Becoming a Book Editor: Insights from Publishing Insiders

To become a book editor, it’s crucial to have relevant experiences and realistic expectations. The publishing industry is a competitive but also inspiring field to work in, and a book editor’s tasks will range from finding the next rising literary stars to everyday office admin and author care.

It can be hard to know where to start or how to get your foot through the door. Lucky for you, we’ve gathered the inside scoop for this post — along with some tips from insiders in the publishing business.

1. Study the publishing market

The first step toward becoming a book editor is having a solid understanding of the publishing industry. So, if you’re serious about entering this profession, conduct lots of research.

Knowing the names of all the major publishers out there, as well as the types of books you’d like to edit and the types of editing you’d like to specialize in, is a must, and while an English degree can be a plus (more on this later), it’s entirely possible to pick up the necessary skills and knowledge to become a book editor on your own without a degree in Publishing. Above all, employers will be looking for people who are ambitious, knowledgeable about the job they’re applying for, and passionate about what they’re doing.

For example, if you want to become a literary fiction editor, make an effort to stay on top of new releases and industry trends by reading novels that are shortlisted for prestigious literary awards, titles that attract a lot of media attention, and short stories published in literary magazines.

Remember to read widely among new releases and consider how they fit together to form trends. Become skilled at drawing conclusions about the state of the literary world by staying well informed and maybe even visiting bookshops to see what’s displayed on its shelves.

How to Become a Book Editor | Still from the movie Notting Hill, showing Hugh Grant looking charming in a bookstore.
There's no knowing what great things you'll find in a bookshop: charming booksellers, Hollywood movie stars, and an in-depth knowledge of the literary market. (Universal Pictures)
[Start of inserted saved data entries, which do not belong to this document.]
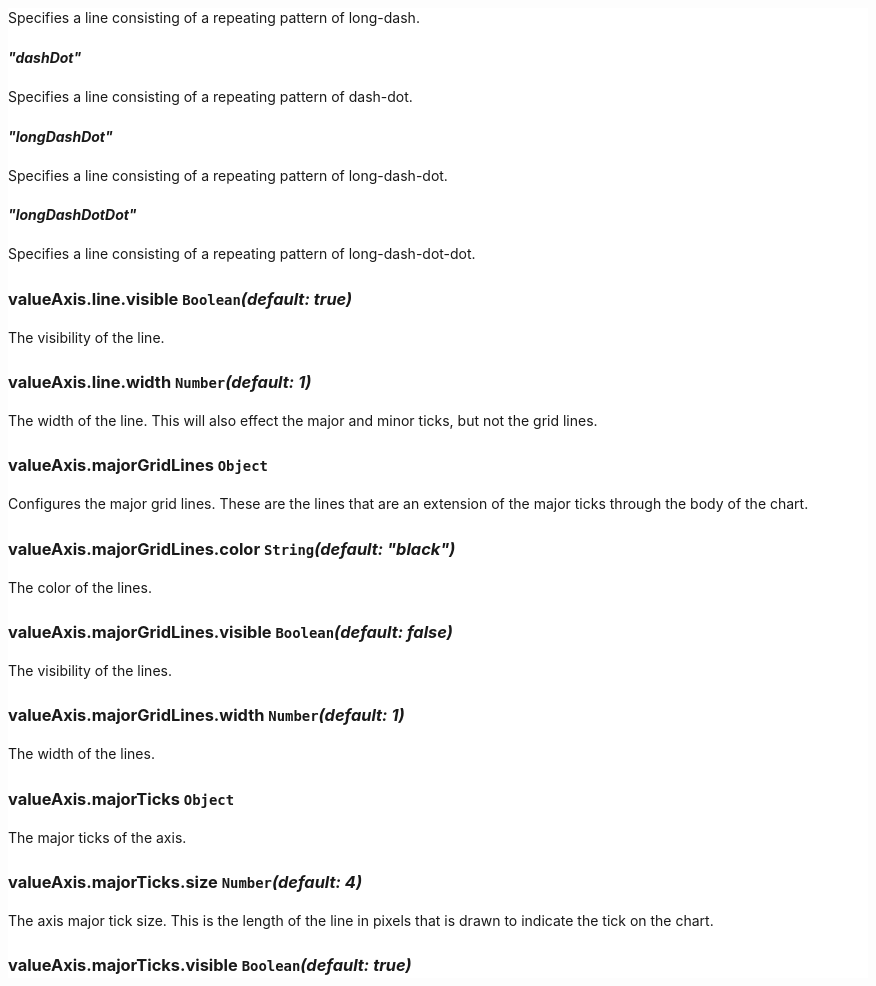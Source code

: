 Specifies a line consisting of a repeating pattern of long-dash.

#### *"dashDot"*

Specifies a line consisting of a repeating pattern of dash-dot.

#### *"longDashDot"*

Specifies a line consisting of a repeating pattern of long-dash-dot.

#### *"longDashDotDot"*

Specifies a line consisting of a repeating pattern of long-dash-dot-dot.

### valueAxis.line.visible `Boolean`*(default: true)*

The visibility of the line.

### valueAxis.line.width `Number`*(default: 1)*

The width of the line. This will also effect the major and minor ticks, but
not the grid lines.

### valueAxis.majorGridLines `Object`

Configures the major grid lines. These are the lines that are an extension of the major ticks through the
body of the chart.

### valueAxis.majorGridLines.color `String`*(default: "black")*

The color of the lines.

### valueAxis.majorGridLines.visible `Boolean`*(default: false)*

The visibility of the lines.

### valueAxis.majorGridLines.width `Number`*(default: 1)*

The width of the lines.

### valueAxis.majorTicks `Object`

The major ticks of the axis.

### valueAxis.majorTicks.size `Number`*(default: 4)*

The axis major tick size. This is the length of the line in pixels that is drawn to indicate the tick on the chart.

### valueAxis.majorTicks.visible `Boolean`*(default: true)*
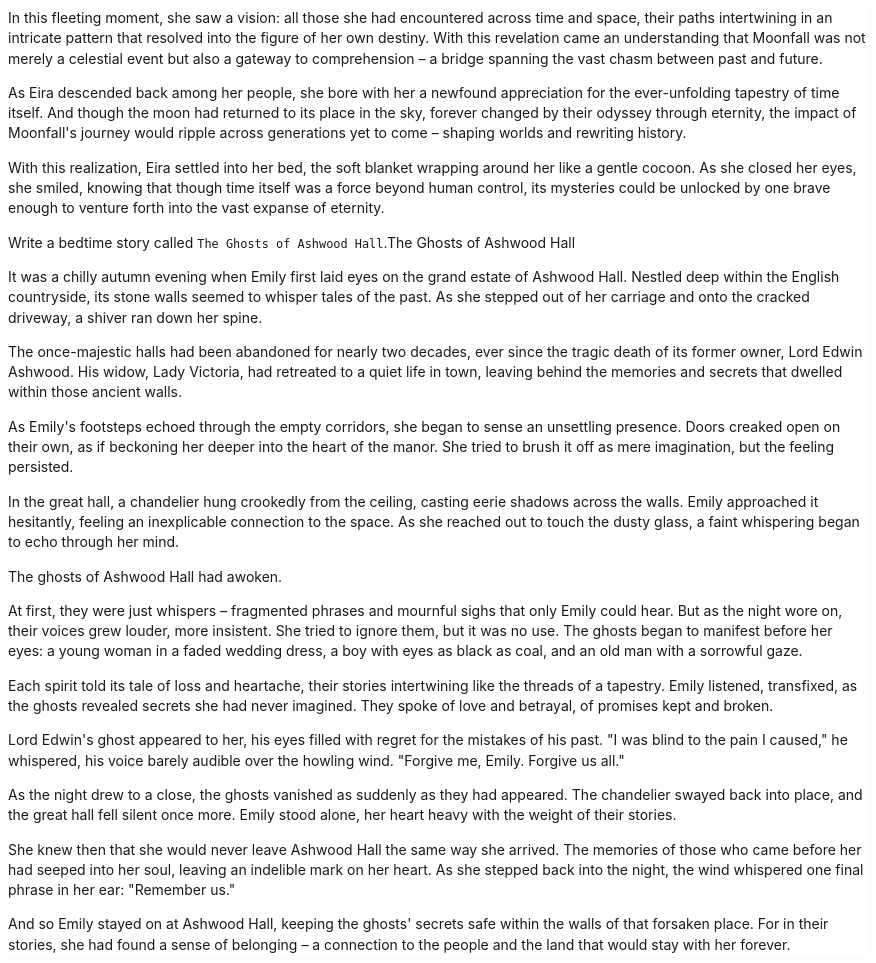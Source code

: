 In this fleeting moment, she saw a vision: all those she had encountered across time and space, their paths intertwining in an intricate pattern that resolved into the figure of her own destiny. With this revelation came an understanding that Moonfall was not merely a celestial event but also a gateway to comprehension – a bridge spanning the vast chasm between past and future.

As Eira descended back among her people, she bore with her a newfound appreciation for the ever-unfolding tapestry of time itself. And though the moon had returned to its place in the sky, forever changed by their odyssey through eternity, the impact of Moonfall's journey would ripple across generations yet to come – shaping worlds and rewriting history.

With this realization, Eira settled into her bed, the soft blanket wrapping around her like a gentle cocoon. As she closed her eyes, she smiled, knowing that though time itself was a force beyond human control, its mysteries could be unlocked by one brave enough to venture forth into the vast expanse of eternity.<end>

Write a bedtime story called `The Ghosts of Ashwood Hall`.<start>The Ghosts of Ashwood Hall

It was a chilly autumn evening when Emily first laid eyes on the grand estate of Ashwood Hall. Nestled deep within the English countryside, its stone walls seemed to whisper tales of the past. As she stepped out of her carriage and onto the cracked driveway, a shiver ran down her spine.

The once-majestic halls had been abandoned for nearly two decades, ever since the tragic death of its former owner, Lord Edwin Ashwood. His widow, Lady Victoria, had retreated to a quiet life in town, leaving behind the memories and secrets that dwelled within those ancient walls.

As Emily's footsteps echoed through the empty corridors, she began to sense an unsettling presence. Doors creaked open on their own, as if beckoning her deeper into the heart of the manor. She tried to brush it off as mere imagination, but the feeling persisted.

In the great hall, a chandelier hung crookedly from the ceiling, casting eerie shadows across the walls. Emily approached it hesitantly, feeling an inexplicable connection to the space. As she reached out to touch the dusty glass, a faint whispering began to echo through her mind.

The ghosts of Ashwood Hall had awoken.

At first, they were just whispers – fragmented phrases and mournful sighs that only Emily could hear. But as the night wore on, their voices grew louder, more insistent. She tried to ignore them, but it was no use. The ghosts began to manifest before her eyes: a young woman in a faded wedding dress, a boy with eyes as black as coal, and an old man with a sorrowful gaze.

Each spirit told its tale of loss and heartache, their stories intertwining like the threads of a tapestry. Emily listened, transfixed, as the ghosts revealed secrets she had never imagined. They spoke of love and betrayal, of promises kept and broken.

Lord Edwin's ghost appeared to her, his eyes filled with regret for the mistakes of his past. "I was blind to the pain I caused," he whispered, his voice barely audible over the howling wind. "Forgive me, Emily. Forgive us all."

As the night drew to a close, the ghosts vanished as suddenly as they had appeared. The chandelier swayed back into place, and the great hall fell silent once more. Emily stood alone, her heart heavy with the weight of their stories.

She knew then that she would never leave Ashwood Hall the same way she arrived. The memories of those who came before her had seeped into her soul, leaving an indelible mark on her heart. As she stepped back into the night, the wind whispered one final phrase in her ear: "Remember us."

And so Emily stayed on at Ashwood Hall, keeping the ghosts' secrets safe within the walls of that forsaken place. For in their stories, she had found a sense of belonging – a connection to the people and the land that would stay with her forever.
If you’re lucky enough to eventually score an entry-level job in the publishing industry, you’ll most likely be tasked with reading lots of submissions, so you’ll need to know what makes a book effective — and communicate to your higher-ups why.

When you read, try to break down and articulate the elements that are especially successful — from story structure and development of your protagonists to the writing technique. Then, read some reviews or go on social media and see what other editors and readers are saying about the books you’ve read.

Soon enough, you’ll have a good understanding of the recent literary past, appreciate what’s happening on the cutting edge, and be able to speculate on what the future might hold — skills that are invaluable to both working and aspiring editors.

Keep in mind that book editors (or their editorial assistants) are typically responsible for sourcing new projects — they read manuscript samples submitted by literary agents and request full manuscripts for anything that catches their eye, then pitch their choices to management and other departments. If given the green light by the powers-that-be, they can make an offer to authors.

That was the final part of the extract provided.